Case II(a): \displaystyle 4x+2 > 0 \text{ and } x > 0

\displaystyle \Rightarrow x > \frac{-1}{2} \text{ and } x > 0 \Rightarrow x > 0

Case II(b): \displaystyle 4x+2 < 0 \text{ and } x < 0

\displaystyle \Rightarrow x < \frac{-1}{2} \text{ and } x < 0 \Rightarrow x > \frac{-1}{2}  

Therefore the solution set in Case I and \displaystyle x < -2 is \displaystyle (- \infty, -2) \cup ( 0, \infty)

Combining both Case I and Case II, and we get the complete solution set as \displaystyle [-2, 0) \cup ( 1, \infty) \ \cup \ (- \infty, -2) \cup ( 0, \infty)

\displaystyle \Rightarrow ( - \infty, 0) \cup ( 1, \infty)

\displaystyle \\

\displaystyle \text{Question 7: } \Big| \frac{2x-1}{x-1} \Big| > 2

Answer:

\displaystyle \text{Given } \Big| \frac{2x-1}{x-1} \Big| > 2

\displaystyle \text{Case I: } \frac{2x-1}{x-1} >2 \Rightarrow \frac{2x-1}{x-1} -2 > 0 \Rightarrow \frac{2x-1-2x+2}{x-1} > 0 \Rightarrow \frac{1}{x-1} >0

\displaystyle \Rightarrow x - 1 > 0 \Rightarrow x > 0

Therefore the solution set for Case I is \displaystyle ( 1, \infty)

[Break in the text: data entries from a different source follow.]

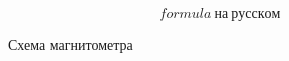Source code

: \documentclass[a4paper,oneside]{book}
\begin{document}
    
    \begin{equation}
        formula~на~русском
    \end{equation}
    

    \begin{wrapfigure}{r}{0.4\textwidth}
        \caption{Схема магнитометра}
    \end{wrapfigure}

    
    
    
\end{document}
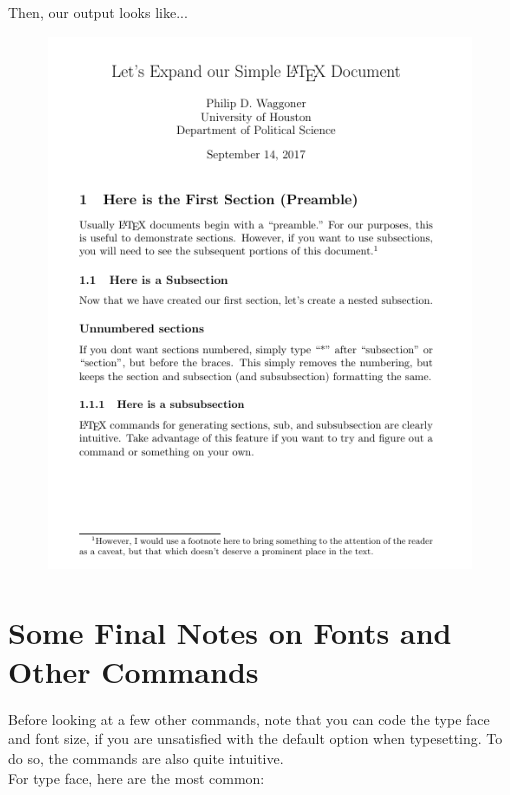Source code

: \documentclass[11pt]{article}
\newcommand{\forceindent}{\leavevmode{\parindent=1.5em\indent}} %
\begin{document}
\newpage

Then, our output looks like...

\begin{figure}[!h]
	\includegraphics[scale=.7]{OUT3} \\ %
	\centering
\end{figure}

\newpage

\section{Some Final Notes on Fonts and Other Commands}

	\forceindent Before looking at a few other commands, note that you can code the type face and font size, if you are unsatisfied with the default option when typesetting. To do so, the commands are also quite intuitive. \\

	For type face, here are the most common: \\
\end{document}
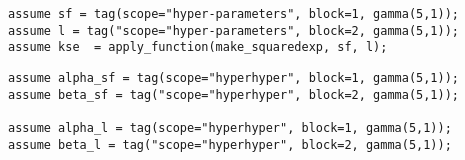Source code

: \begin{lstlisting}[mathescape,escapechar=\#]
assume sf = tag(scope="hyper-parameters", block=1, gamma(5,1));
assume l = tag("scope="hyper-parameters", block=2, gamma(5,1));
assume kse  = apply_function(make_squaredexp, sf, l);

\end{lstlisting}

\begin{lstlisting}[mathescape,escapechar=\#]
assume alpha_sf = tag(scope="hyperhyper", block=1, gamma(5,1));
assume beta_sf = tag("scope="hyperhyper", block=2, gamma(5,1));

assume alpha_l = tag(scope="hyperhyper", block=1, gamma(5,1));
assume beta_l = tag("scope="hyperhyper", block=2, gamma(5,1));
\end{lstlisting}
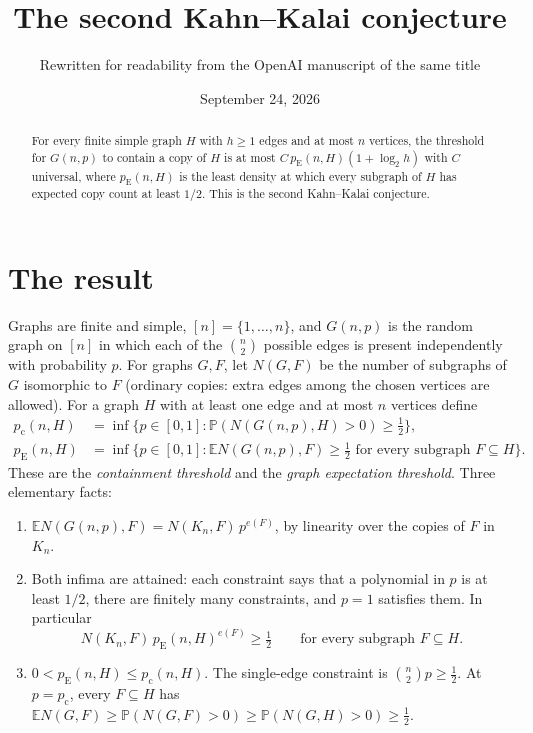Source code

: \documentclass[11pt]{article}
\title{The second Kahn--Kalai conjecture}
\author{Rewritten for readability from the OpenAI manuscript of the same title}
\date{September 24, 2026}
\numberwithin{equation}{section}
\newcommand{\PP}{\mathbb P}
\newcommand{\EE}{\mathbb E}
\newcommand{\pc}{p_{\mathrm c}}
\newcommand{\pE}{p_{\mathrm E}}
\begin{document}
\maketitle
\begin{abstract}
For every finite simple graph $H$ with $h\ge1$ edges and at most $n$ vertices,
the threshold for $G(n,p)$ to contain a copy of $H$ is at most
$C\,\pE(n,H)(1+\log_2 h)$ with $C$ universal, where $\pE(n,H)$ is the least
density at which every subgraph of $H$ has expected copy count at least $1/2$.
This is the second Kahn--Kalai conjecture.
\end{abstract}

\section{The result}\label{sec:introduction}

Graphs are finite and simple, $[n]=\{1,\ldots,n\}$, and $G(n,p)$ is the random
graph on $[n]$ in which each of the $\binom n2$ possible edges is present
independently with probability $p$. For graphs $G,F$, let $N(G,F)$ be the
number of subgraphs of $G$ isomorphic to $F$ (ordinary copies: extra edges
among the chosen vertices are allowed). For a graph $H$ with at least one edge
and at most $n$ vertices define
\begin{align*}
 \pc(n,H)&=\inf\{p\in[0,1]:\PP(N(G(n,p),H)>0)\ge\tfrac12\},\\
 \pE(n,H)&=\inf\{p\in[0,1]:\EE N(G(n,p),F)\ge\tfrac12
                 \text{ for every subgraph }F\subseteq H\}.
\end{align*}
These are the \emph{containment threshold} and the \emph{graph expectation
threshold}. Three elementary facts:
\begin{enumerate}[label=(\alph*),leftmargin=2em,itemsep=1pt]
\item $\EE N(G(n,p),F)=N(K_n,F)\,p^{e(F)}$, by linearity over the copies of $F$
in $K_n$.
\item Both infima are attained: each constraint says that a polynomial in $p$
is at least $1/2$, there are finitely many constraints, and $p=1$ satisfies
them. In particular
\begin{equation}\label{eq:attained}
 N(K_n,F)\,\pE(n,H)^{e(F)}\ge\tfrac12\qquad\text{for every subgraph }F\subseteq H.
\end{equation}
\item $0<\pE(n,H)\le\pc(n,H)$. The single-edge constraint is $\binom n2p\ge\frac12$.
At $p=\pc$, every $F\subseteq H$ has
$\EE N(G,F)\ge\PP(N(G,F)>0)\ge\PP(N(G,H)>0)\ge\frac12$.
\end{enumerate}
\end{document}
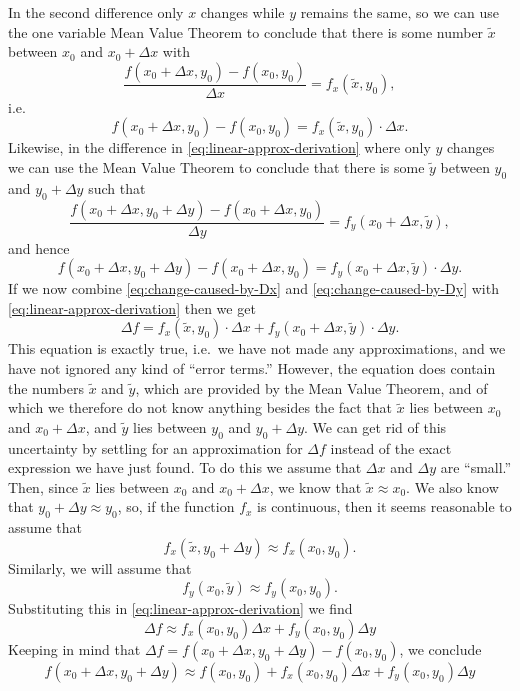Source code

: In the second difference only $x$ changes while $y$ remains the same, so we can
use the one variable Mean Value Theorem to conclude that there is some number
$\tilde x$ between $x_0$ and $x_0+\Delta x$ with
\[
\frac{f(x_0+\Delta x, y_0) - f(x_0, y_0)}{\Delta x} = f_x(\tilde x, y_0),
\]
i.e.
\begin{equation}
  f(x_0+\Delta x, y_0) - f(x_0, y_0) = f_x(\tilde x, y_0) \cdot \Delta x.
  \label{eq:change-caused-by-Dx}
\end{equation}
Likewise, in the difference in \eqref{eq:linear-approx-derivation} where only
$y$ changes we can use the Mean Value Theorem to conclude that there is some
$\tilde y$ between $y_0$ and $y_0+\Delta y$ such that
\[
\frac{f(x_0+\Delta x, y_0+\Delta y) - f(x_0+\Delta x, y_0)}{\Delta y} =
f_y(x_0+\Delta x, \tilde y),
\]
and hence
\begin{equation}
  f(x_0+\Delta x, y_0+\Delta y) - f(x_0+\Delta x, y_0) 
  = f_y(x_0+\Delta x, \tilde y) \cdot \Delta y.
  \label{eq:change-caused-by-Dy}
\end{equation}
If we now combine \eqref{eq:change-caused-by-Dx} and
\eqref{eq:change-caused-by-Dy} with \eqref{eq:linear-approx-derivation} then we
get
\[
\Delta f = f_x(\tilde x, y_0)\cdot\Delta x + f_y(x_0+\Delta x,\tilde
y)\cdot\Delta y.
\]
This equation is exactly true, i.e.~we have not made any approximations, and we
have not ignored any kind of ``error terms.''  However, the equation does
contain the numbers $\tilde x$ and $\tilde y$, which are provided by the Mean
Value Theorem, and of which we therefore do not know anything besides the fact
that $\tilde{x}$ lies between $x_0$ and $x_0 + \Delta x$, and $\tilde{y}$ lies
between $y_0$ and $y_0+\Delta y$.  We can get rid of this uncertainty by
settling for an approximation for $\Delta f$ instead of the exact expression we
have just found.  To do this we assume that $\Delta x$ and $\Delta y$ are
``small.''  Then, since $\tilde{x}$ lies between $x_0$ and $x_0+\Delta x$, we
know that $\tilde x\approx x_0$.  We also know that $y_0+\Delta y \approx y_0$,
so, if the function $f_x$ is continuous, then it seems reasonable to assume that
\begin{equation}
  f_x(\tilde{x}, y_0+\Delta y) \approx f_x(x_0, y_0).
  \label{eq:fx-continuous}
\end{equation}
Similarly, we will assume that
\begin{equation}
  f_y(x_0, \tilde{y}) \approx f_y(x_0, y_0).
  \label{eq:fy-continuous}
\end{equation}
Substituting this in \eqref{eq:linear-approx-derivation} we find
\begin{equation}
  \Delta f \approx f_x(x_0, y_0)\Delta x + f_y(x_0, y_0) \Delta y
  \label{eq:linear-approximation-no-error-Deltaf}
\end{equation}
Keeping in mind that $\Delta f = f(x_0+ \Delta x, y_0+\Delta y)-f(x_0,y_0)$, we
conclude
\begin{equation}
  \label{eq:linear-approximation-no-error}
  f(x_0+\Delta x, y_0+\Delta y)
  \approx
  f(x_0, y_0)+f_x(x_0, y_0)\Delta x + f_y(x_0, y_0) \Delta y
\end{equation}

\displaystyle \text{Case II: } \frac{2x-1}{x-1} < -2 \Rightarrow \frac{2x-1}{x-1} +2 < 0 \Rightarrow \frac{2x-1+2x-2}{x-1} < 0 \Rightarrow \frac{4x-3}{x-1} < 0

Case II(a): \displaystyle 4x-3 > 0 \text{ and } x-1 < 0

\displaystyle \Rightarrow x > \frac{3}{4} \text{ and } x < 1 \Rightarrow \frac{3}{4} < x < 1

Case II(b): \displaystyle 4x-3 < 0 \text{ and } x-1 > 0

\displaystyle \Rightarrow x < \frac{3}{4} \text{ and } x > 1 \Rightarrow \text{ No possible solution }

Combining both Case I and Case II, and we get the complete solution set as \displaystyle (1, \infty) \cup ( \frac{3}{4} , 1)

\displaystyle \\

\displaystyle \text{Question 8: } |x-1|+|x-2|+|x-3| \geq 6

Answer:

\displaystyle \text{Given:  }  |x-1|+|x-2|+|x-3| \geq 6  

\displaystyle \text{For  }  |x-1|,

\displaystyle \text{When  }  x-1 \geq 0 \Rightarrow x \geq 1

\displaystyle \text{When  }  (x-1) < 0 \Rightarrow x < 0

\displaystyle \text{For  }  |x-2|,

\displaystyle \text{When  }  x-2 \geq 0 \Rightarrow x \geq 2

\displaystyle \text{When  }  (x-2) < 0 \Rightarrow x < 2

\displaystyle \text{For  }  |x-3|,

\displaystyle \text{When  }  x-3 \geq 0 \Rightarrow x \geq 3

\displaystyle \text{When  }  (x-3) < 0 \Rightarrow x < 3

\displaystyle \text{Case I: When }  x < 1

\displaystyle (1-x)+ ( 2- x) + ( 3-x ) \geq 6 \Rightarrow 6 - 3x \geq 6 \Rightarrow x \leq 0

Hence the solutions set is \displaystyle ( - \infty, 0]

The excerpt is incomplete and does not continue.